The left axis is in “relative time”, where I divided by the maximum time across 1-12 threads to get everything in (0,1]. So:

Grey closed circles: observed average completion time for a single run (incl warmup), rescaled to a proportion of a single-threaded run

Red open circles: theoretical ideal completion time, just 1 / (1, 2, 3, 4…, 12), with no other bottlenecks (eg i/o)

Blue triangles: relative # of CPU hours using within-chain parallelization, equivalent to the average completion time x the # threads

Pink plusses: Marginal per-thread speed-up of each subsequent thread relative to the theoretical speedup. In other words, the ratio of the differenced grey values to the differenced red values. Axis switches over to the right, and a horizontal pink band marks the [0,1] interval. When near 1, adding a core at the margin improves completion time near the theoretical upper bound. When at 0, adding a core does nothing to speed up the total completion time. When <0, adding a core makes the total completion time go up, worse than doing nothing (the cost of overhead exceeds the cost of more parallel compute). When >1, an average over 50 runs was just too noisy, and the preceding observed average was probably just really bad so the current one probably regressed to (or past) the mean.
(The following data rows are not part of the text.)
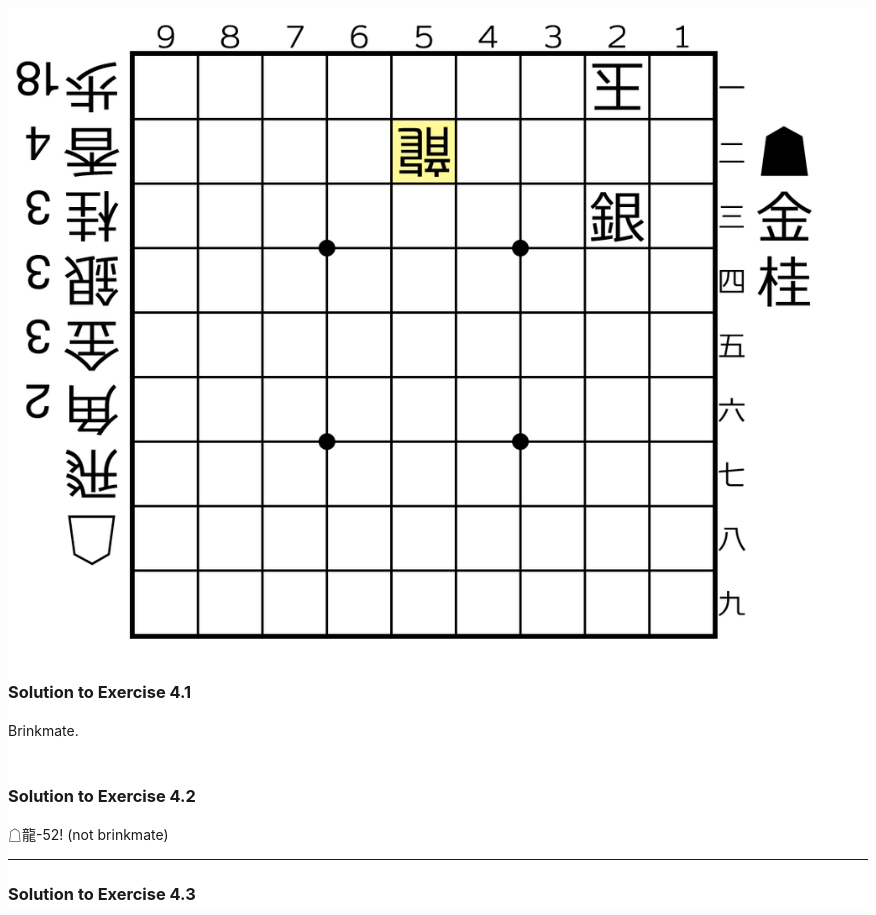 ![bg right:45% 75%](img/01/04-2a.png)
### Solution to <span style="color: var(--hide-yellow);">Exercise 4.1</span>
<div class="kifu">Brinkmate.</div></br>

### Solution to <span style="color: var(--hide-yellow);">Exercise 4.2</span>
<div class="kifu">☖龍-52! (not brinkmate)</div>



---

### Solution to <span style="color: var(--hide-yellow);">Exercise 4.3</span>
####
<div class="kifu">
<iframe src="https://play.mogproject.com/?u=7k1_9_7S1_9_9_5zb3_9_9_9.w.GN2rb3g3s3n4l18p~0..&embed=true&sz=25&layout=w&p=jp1&bi=n&ve=false&se=false&mlang=en" width="400" height="435"></iframe>
</div>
Overall, I was curious about a few things:

  1. there are benefits to within-chain parallelization in this implementation even with very small models (N=500) – I’d have expected overhead to dominate even at 2 threads.

  2. the Mac Mini plateaued at 4 threads – this makes some sense (bc it has 4 performance cores, so maybe once those are used up the efficiency cores can only “pay for themselves” – but I’d still not have expected such exact balance), but it was odd that it did not curve back up, even after 10 threads?

2 Likes

Thanks for the analysis, @NikVetr.

You see this with JAX models, too. It depends on whether your hardware can keep the memory local enough for this to be a win.

I have no idea about the performance vs. efficiency cores, but given what you say, this shouldn’t be too surprising.